Charlton Manor greenhouse
Tim Baker is Headteacher at Charlton Manor Primary School in South East London, Greenwich not far away from Charlton Athletic Football ground. The school has 460 children, from nursery to year 6 and they also have a crèche. 47 different languages are spoken in the school and 67% of the children come from ethnic minority backgrounds with about 50% having free school meals. The school has been identified as having 80% of their students coming from some of the most deprived areas in the country. When Tim came to Charlton Manor in 1999 schools were starting to talk about food and he thought back to his childhood with vegetables plots in back gardens and home cooking and identified a significant change in society. With this in mind his first priority was to establish a school garden and the natural progression was to set up a teaching kitchen, which would help the children understand how to cook the food they were pulling up from the ground or picking off plants. Tim feels the greatest impact of the food focus at Charlton Manor has been on behaviour, team-work and support for the practical learner which has made the school a calmer, happier and progressive place to be.
Tim didn’t stop with the garden and a teaching space he has embraced food culture far beyond these areas. Some of the amazing practice at Charlton Manor also includes:
- A full teaching kitchen with a full-time chef to work with all classes on a regular basis to teach cooking and nutrition and food through and across
Teaching kitchen
the curriculum.
- Negotiations with the school catering provider to produce quality school meals enjoyed by both children (90% uptake) and adults.
- Free school meals for teachers, when they dine with the children.
- A quality dining experience for all with small round tables of 4, laid places and older pupils waiting the tables. The waiters also take responsibility for wiping down tables, resetting places and helping younger children.
- Parents and local elderly residents are invited in each week for lunch and further enhance the social experience of lunchtime.
- The school dining room is also used outside school hours as a community café, e.g. after school and on Saturday mornings and all run by children.
- Chickens in the school garden with children helping to collect eggs and look after them.
- Beehives with older children learning bee keeping and selling their school honey at events and at Borough market.
- A school gardener to work on the school allotment and garden. Produce gets sold to local restaurants and at Borough market by the older children.
- External links with chefs, food producers and suppliers who engage with the school and opportunities also extend into international visits for staff to see and share good practice.

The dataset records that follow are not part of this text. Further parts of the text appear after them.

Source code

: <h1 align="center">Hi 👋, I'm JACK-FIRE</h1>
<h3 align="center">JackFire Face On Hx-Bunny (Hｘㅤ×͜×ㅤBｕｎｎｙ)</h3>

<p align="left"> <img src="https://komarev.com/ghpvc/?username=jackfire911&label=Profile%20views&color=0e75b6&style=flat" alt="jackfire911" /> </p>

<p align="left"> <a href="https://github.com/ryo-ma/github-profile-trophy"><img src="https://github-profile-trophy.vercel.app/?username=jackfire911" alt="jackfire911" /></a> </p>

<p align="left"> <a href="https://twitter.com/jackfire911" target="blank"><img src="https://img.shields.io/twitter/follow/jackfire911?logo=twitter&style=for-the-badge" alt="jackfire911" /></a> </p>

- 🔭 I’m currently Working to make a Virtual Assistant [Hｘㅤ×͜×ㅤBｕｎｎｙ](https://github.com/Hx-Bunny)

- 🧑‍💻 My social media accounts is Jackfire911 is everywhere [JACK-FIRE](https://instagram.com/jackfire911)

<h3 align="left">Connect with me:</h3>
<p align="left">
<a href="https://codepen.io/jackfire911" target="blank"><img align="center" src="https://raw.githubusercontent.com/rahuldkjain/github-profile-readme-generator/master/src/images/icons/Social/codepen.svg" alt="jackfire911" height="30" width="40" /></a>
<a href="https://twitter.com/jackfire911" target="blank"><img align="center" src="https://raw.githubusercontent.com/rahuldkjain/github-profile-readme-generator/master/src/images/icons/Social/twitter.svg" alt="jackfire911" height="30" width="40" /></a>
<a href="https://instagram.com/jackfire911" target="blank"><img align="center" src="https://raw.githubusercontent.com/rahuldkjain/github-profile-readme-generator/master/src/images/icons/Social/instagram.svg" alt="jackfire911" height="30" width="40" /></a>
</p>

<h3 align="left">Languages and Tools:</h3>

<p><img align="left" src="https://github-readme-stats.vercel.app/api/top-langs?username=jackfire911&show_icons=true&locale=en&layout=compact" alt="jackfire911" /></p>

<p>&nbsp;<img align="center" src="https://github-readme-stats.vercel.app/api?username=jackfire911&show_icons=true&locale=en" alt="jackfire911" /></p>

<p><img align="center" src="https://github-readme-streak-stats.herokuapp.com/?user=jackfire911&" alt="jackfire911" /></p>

Charlton Manor Primary celebrates their amazing achievements with regard to School Food Culture and actively encourages other schools to make contact and visit. They also run conferences and training programmes for teachers and have plans to launch their own book about Food across the curriculum in the near future.
Henri Le Worm
Another huge advocate working to support schools and an ambassador for Love British Food is Olivier Blanc who was born into a food loving family. With the celebrated chef, Raymond Blanc as his father and his mother being a cordon bleu trained home cook, a solid foundation of food appreciation was established from a young age. A number of years ago he began working with schools and developed the Henri Le Worm app, which has attracted great reviews and success including No1 spot in Apple’s Education Category as well as several awards. Olivier advocates the importance of health, family and the environment, which he feels can all be taught through food.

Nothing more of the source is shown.